SQL Queries
Important Capabilities
Capability | Status | Notes |
---|---|---|
Column-level Lineage | ✅ | Parsed from SQL queries |
Table-Level Lineage | ✅ | Parsed from SQL queries |
This source reads a newline-delimited JSON file containing SQL queries and parses them to generate lineage.
Query File Format
This file should contain one JSON object per line, with the following fields:
- query: string - The SQL query to parse.
- timestamp (optional): number - The timestamp of the query, in seconds since the epoch.
- user (optional): string - The user who ran the query. This user value will be directly converted into a DataHub user urn.

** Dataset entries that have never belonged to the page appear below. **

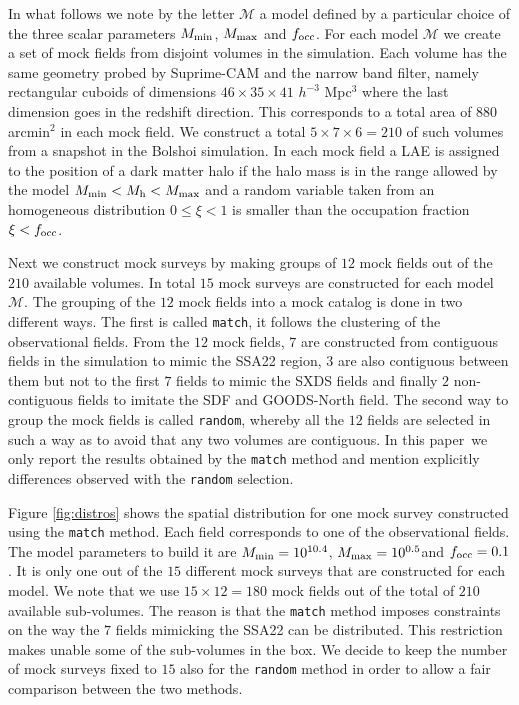 \documentclass[usenatbib]{mn2e}
\newcommand{\documentname}{paper~}
\newcommand{\hMsun}{{\ifmmode{h^{-1}{\rm
        {M_{\odot}}}}\else{$h^{-1}{\rm{M_{\odot}}}$}\fi}}
\begin{document}
{In what follows we note by the letter ${\mathcal M}$ a model
defined by a particular choice of the three scalar parameters $M_{\rm
  min}$, $M_{\rm  max}$ and $f_{\rm occ}$. For each model ${\mathcal
  M}$ we create a set of mock fields from disjoint volumes in the
simulation. Each volume has the same geometry probed by Suprime-CAM
and the narrow band filter, namely rectangular cuboids of dimensions
$46\times 35\times 41$ $h^{-3}$ Mpc$^{3}$ where the last dimension goes
in the redshift direction. This corresponds to a total area of $880$
arcmin$^{2}$ in each mock field. We construct a total $5\times 7
\times 6=210$ of such volumes from a snapshot in the Bolshoi
simulation. In each mock field a LAE is assigned to the position of a
dark matter halo if the halo mass is in the range allowed by the model
$M_{\rm min}<M_{\rm h}<M_{\rm max}$ and a random variable taken from
an homogeneous distribution $0\leq \xi<1$ is smaller than the occupation
fraction $\xi<f_{\rm occ}$.

Next we construct mock surveys by making groups of $12$ mock fields
out of the $210$ available volumes. In total $15$ mock surveys are
constructed for each model $\mathcal{M}$. The grouping of the $12$
mock fields into a mock catalog is done in two different ways. The
first is called {\texttt{match}}, it follows the clustering of the
observational fields. From the $12$ mock fields, $7$ are constructed
from contiguous fields in the simulation to mimic the SSA22 region,
$3$ are also contiguous between them but not to the first $7$ fields
to mimic the SXDS fields and finally $2$ non-contiguous fields to
imitate the SDF and GOODS-North field.   The second way to group the
mock fields is called {\texttt{random}}, whereby all the $12$ fields
are selected in such a way as to avoid that any two volumes are
contiguous. In this \documentname we only report the results obtained
by the {\texttt{match}} method and mention explicitly differences
observed with the {\texttt{random}} selection. 


Figure \ref{fig:distros} shows the spatial distribution for one mock
survey constructed using the {\texttt{match}} method. Each field
corresponds to one of the observational fields. The model parameters
to build it are $M_{\rm min}=10^{10.4}$\hMsun, $M_{\rm
  max}=10^{0.5}$\hMsun and $f_{\rm occ}=0.1$. It is only one out of
the $15$ different mock surveys that are constructed for each
model. We note that we use $15\times 12=180$ mock fields out of the
total of $210$ available sub-volumes. The reason is that the {\texttt{match}}
method imposes constraints on the way the $7$ fields mimicking the
SSA22 can be distributed. This restriction makes unable some of the
sub-volumes in the box. We decide to keep the number of mock surveys
fixed to $15$ also for the {\texttt{random}} method in order to allow a
fair comparison between the two methods.




}
\end{document}
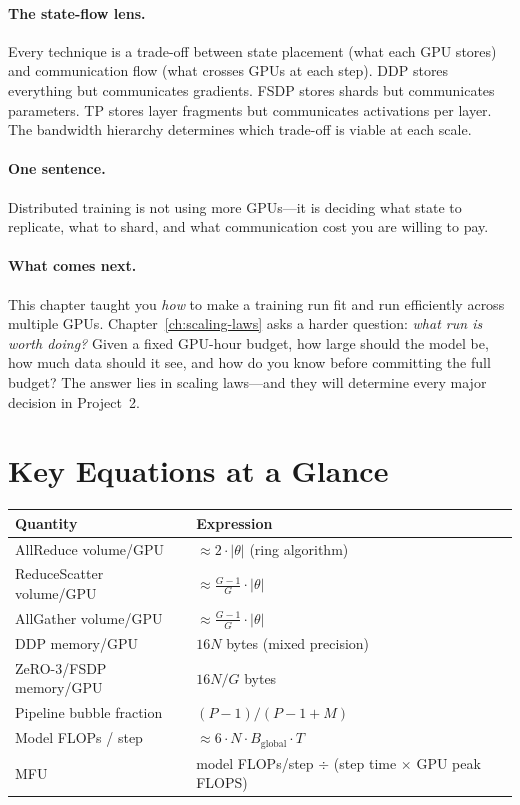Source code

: \paragraph{The state-flow lens.} Every technique is a trade-off between state placement (what each GPU stores) and communication flow (what crosses GPUs at each step). DDP stores everything but communicates gradients. FSDP stores shards but communicates parameters. TP stores layer fragments but communicates activations per layer. The bandwidth hierarchy determines which trade-off is viable at each scale.

\paragraph{One sentence.} Distributed training is not using more GPUs---it is deciding what state to replicate, what to shard, and what communication cost you are willing to pay.

\paragraph{What comes next.} This chapter taught you \emph{how} to make a training run fit and run efficiently across multiple GPUs. Chapter~\ref{ch:scaling-laws} asks a harder question: \emph{what run is worth doing?} Given a fixed GPU-hour budget, how large should the model be, how much data should it see, and how do you know before committing the full budget? The answer lies in scaling laws---and they will determine every major decision in Project~2.


\section*{Key Equations at a Glance}

\begin{center}
\begin{tabularx}{\textwidth}{@{}p{4.5cm}X@{}}
\toprule
\textbf{Quantity} & \textbf{Expression} \\
\midrule
AllReduce volume/GPU & $\approx 2 \cdot |\theta|$ (ring algorithm) \\
ReduceScatter volume/GPU & $\approx \frac{G-1}{G} \cdot |\theta|$ \\
AllGather volume/GPU & $\approx \frac{G-1}{G} \cdot |\theta|$ \\
DDP memory/GPU & $16N$ bytes (mixed precision) \\
ZeRO-3/FSDP memory/GPU & $16N / G$ bytes \\
Pipeline bubble fraction & $(P-1) / (P-1 + M)$ \\
Model FLOPs / step & $\approx 6 \cdot N \cdot B_{\text{global}} \cdot T$ \\
MFU & model FLOPs/step $\div$ (step time $\times$ GPU peak FLOPS) \\
\bottomrule
\end{tabularx}
\end{center}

- operation_type (optional): string - Platform-specific operation type, used if the operation type can't be parsed.
- downstream_tables (optional): string[] - Fallback list of tables that the query writes to, used if the query can't be parsed.
- upstream_tables (optional): string[] - Fallback list of tables the query reads from, used if the query can't be parsed.
Example Queries File
{"query": "SELECT x FROM my_table", "timestamp": 1689232738.051, "user": "user_a", "downstream_tables": [], "upstream_tables": ["my_database.my_schema.my_table"]}
{"query": "INSERT INTO my_table VALUES (1, 'a')", "timestamp": 1689232737.669, "user": "user_b", "downstream_tables": ["my_database.my_schema.my_table"], "upstream_tables": []}
Note that this file does not represent a single JSON object, but instead newline-delimited JSON, in which each line is a separate JSON object.
CLI based Ingestion
Starter Recipe
Check out the following recipe to get started with ingestion! See below for full configuration options.
For general pointers on writing and running a recipe, see our main recipe guide.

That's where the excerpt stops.